Absolutely unequivocally I would live below my means. I would seek inexpensive housing and transportation. I would begin to develop passive income streams within one year of graduation. I would set up a schedule of passive income and try to meet it. I would be very clear with my partner about teamwork, about what it means to be equal partners in a relationship – equal but divided work and responsibility.

I would invest time in relationships. I would prioritize friends and family. It is hard to make close friends in middle age.

Allow me be the first to suggest that BT reserve the domain name FIREshitter.com and adopt that pseudonym as his blogging alias. Barring a salsa manufacturer using the legendary ghost pepper as an ingredient, I suspect the domain is available.

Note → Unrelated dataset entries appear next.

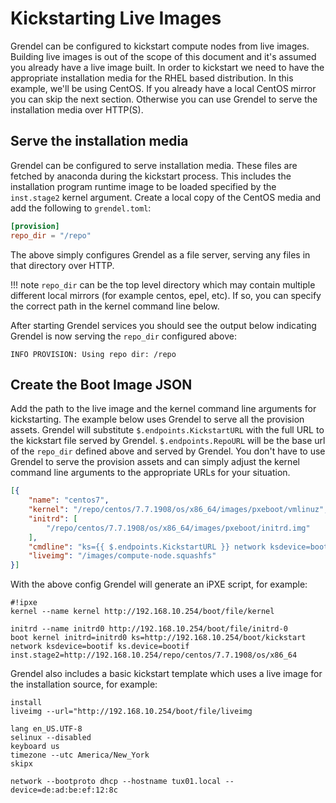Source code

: # Kickstarting Live Images

Grendel can be configured to kickstart compute nodes from live images. Building
live images is out of the scope of this document and it's assumed you already
have a live image built. In order to kickstart we need to have the appropriate
installation media for the RHEL based distribution. In this example, we'll be
using CentOS.  If you already have a local CentOS mirror you can skip the next
section.  Otherwise you can use Grendel to serve the installation media over
HTTP(S). 

## Serve the installation media

Grendel can be configured to serve installation media. These files are fetched
by anaconda during the kickstart process. This includes the installation program
runtime image to be loaded specified by the `inst.stage2` kernel argument.
Create a local copy of the CentOS media and add the following to `grendel.toml`:

```toml
[provision]
repo_dir = "/repo"
```

The above simply configures Grendel as a file server, serving any files in that
directory over HTTP. 

!!! note 
    `repo_dir` can be the top level directory which may contain multiple
    different local mirrors (for example centos, epel, etc). If so, you can
    specify the correct path in the kernel command line below.

After starting Grendel services you should see the output below indicating
Grendel is now serving the `repo_dir` configured above:

```
INFO PROVISION: Using repo dir: /repo
```

## Create the Boot Image JSON

Add the path to the live image and the kernel command line arguments for
kickstarting. The example below uses Grendel to serve all the provision assets.
Grendel will substitute `$.endpoints.KickstartURL` with the full URL to the kickstart file
served by Grendel. `$.endpoints.RepoURL` will be the base url of the `repo_dir` defined above
and served by Grendel. You don't have to use Grendel to serve the provision
assets and can simply adjust the kernel command line arguments to the
appropriate URLs for your situation.

```json
[{
    "name": "centos7",
    "kernel": "/repo/centos/7.7.1908/os/x86_64/images/pxeboot/vmlinuz",
    "initrd": [
        "/repo/centos/7.7.1908/os/x86_64/images/pxeboot/initrd.img"
    ],
    "cmdline": "ks={{ $.endpoints.KickstartURL }} network ksdevice=bootif ks.device=bootif inst.stage2={{ $.endpoints.RepoURL }}/centos/7.7.1908/os/x86_64",
    "liveimg": "/images/compute-node.squashfs"
}]
```

With the above config Grendel will generate an iPXE script, for example:

```
#!ipxe
kernel --name kernel http://192.168.10.254/boot/file/kernel

initrd --name initrd0 http://192.168.10.254/boot/file/initrd-0
boot kernel initrd=initrd0 ks=http://192.168.10.254/boot/kickstart network ksdevice=bootif ks.device=bootif inst.stage2=http://192.168.10.254/repo/centos/7.7.1908/os/x86_64
```

Grendel also includes a basic kickstart template which uses a live image for the
installation source, for example:

```
install
liveimg --url="http://192.168.10.254/boot/file/liveimg

lang en_US.UTF-8
selinux --disabled
keyboard us
timezone --utc America/New_York
skipx

network --bootproto dhcp --hostname tux01.local --device=de:ad:be:ef:12:8c
```
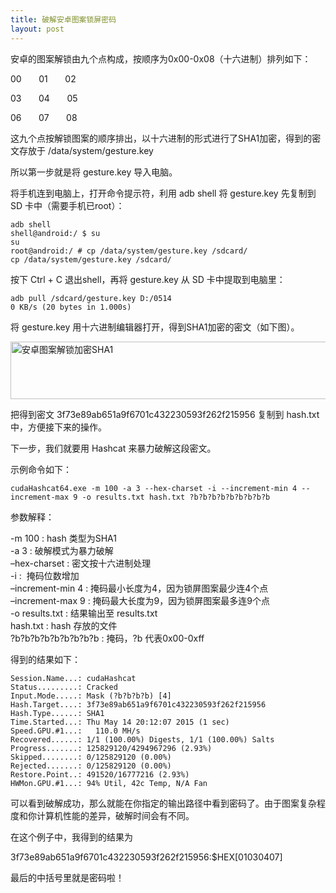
 ```yaml
---
title: 破解安卓图案锁屏密码
layout: post
---
```

安卓的图案解锁由九个点构成，按顺序为0x00-0x08（十六进制）排列如下：

00       01       02

03       04       05

06       07       08

这九个点按解锁图案的顺序排出，以十六进制的形式进行了SHA1加密，得到的密文存放于 /data/system/gesture.key

所以第一步就是将 gesture.key 导入电脑。

将手机连到电脑上，打开命令提示符，利用 adb shell 将 gesture.key 先复制到 SD 卡中（需要手机已root）：

```
adb shell
shell@android:/ $ su
su
root@android:/ # cp /data/system/gesture.key /sdcard/
cp /data/system/gesture.key /sdcard/
```

按下 Ctrl + C 退出shell，再将 gesture.key 从 SD 卡中提取到电脑里：

```
adb pull /sdcard/gesture.key D:/0514
0 KB/s (20 bytes in 1.000s)
```

将 gesture.key 用十六进制编辑器打开，得到SHA1加密的密文（如下图）。

[<img class="alignnone size-full wp-image-94" src="http://prdwb.github.io/images/2015/05/Image-041.png" alt="安卓图案解锁加密SHA1" width="746" height="92" />][1]

把得到密文 3f73e89ab651a9f6701c432230593f262f215956 复制到 hash.txt 中，方便接下来的操作。

下一步，我们就要用 Hashcat 来暴力破解这段密文。

示例命令如下：

```
cudaHashcat64.exe -m 100 -a 3 --hex-charset -i --increment-min 4 --increment-max 9 -o results.txt hash.txt ?b?b?b?b?b?b?b?b?b
```

参数解释：

-m 100 : hash 类型为SHA1  
-a 3 : 破解模式为暴力破解  
&#8211;hex-charset : 密文按十六进制处理  
-i :  掩码位数增加  
&#8211;increment-min 4 : 掩码最小长度为4，因为锁屏图案最少连4个点  
&#8211;increment-max 9 : 掩码最大长度为9，因为锁屏图案最多连9个点  
-o results.txt : 结果输出至 results.txt  
hash.txt : hash 存放的文件  
?b?b?b?b?b?b?b?b?b : 掩码，?b 代表0x00-0xff

得到的结果如下：

```
Session.Name...: cudaHashcat
Status.........: Cracked
Input.Mode.....: Mask (?b?b?b?b) [4]
Hash.Target....: 3f73e89ab651a9f6701c432230593f262f215956
Hash.Type......: SHA1
Time.Started...: Thu May 14 20:12:07 2015 (1 sec)
Speed.GPU.#1...:   110.0 MH/s
Recovered......: 1/1 (100.00%) Digests, 1/1 (100.00%) Salts
Progress.......: 125829120/4294967296 (2.93%)
Skipped........: 0/125829120 (0.00%)
Rejected.......: 0/125829120 (0.00%)
Restore.Point..: 491520/16777216 (2.93%)
HWMon.GPU.#1...: 94% Util, 42c Temp, N/A Fan
```

可以看到破解成功，那么就能在你指定的输出路径中看到密码了。由于图案复杂程度和你计算机性能的差异，破解时间会有不同。

在这个例子中，我得到的结果为

3f73e89ab651a9f6701c432230593f262f215956:$HEX[01030407]

最后的中括号里就是密码啦！

&nbsp;

 [1]: http://prdwb.github.io/images/2015/05/Image-041.png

  • "I am an Emergency Physician, among other things." Diversification of identity for the win!
  • Being home for dinner and sleeping through the night are the holy grails of medicine. BT walked away from a lucrative partnership to obtain these prizes. Enjoying privileges other physicians do not usually involves sacrificing significant income others will not.
  • Medicine provides a spectrum of opportunities. BT experienced the military, community practice, academics, and most recently a non-clinical administrative role. If you are struggling with burnout, consider alternative ways you might use your medical degree to reinvigorate your career.
  • Development of passive income streams early in a medical career is advice several interviewees have endorsed.
  • Cutting back helped BT once again enjoy shifts in the ED, something that resonates deeply with my own experience.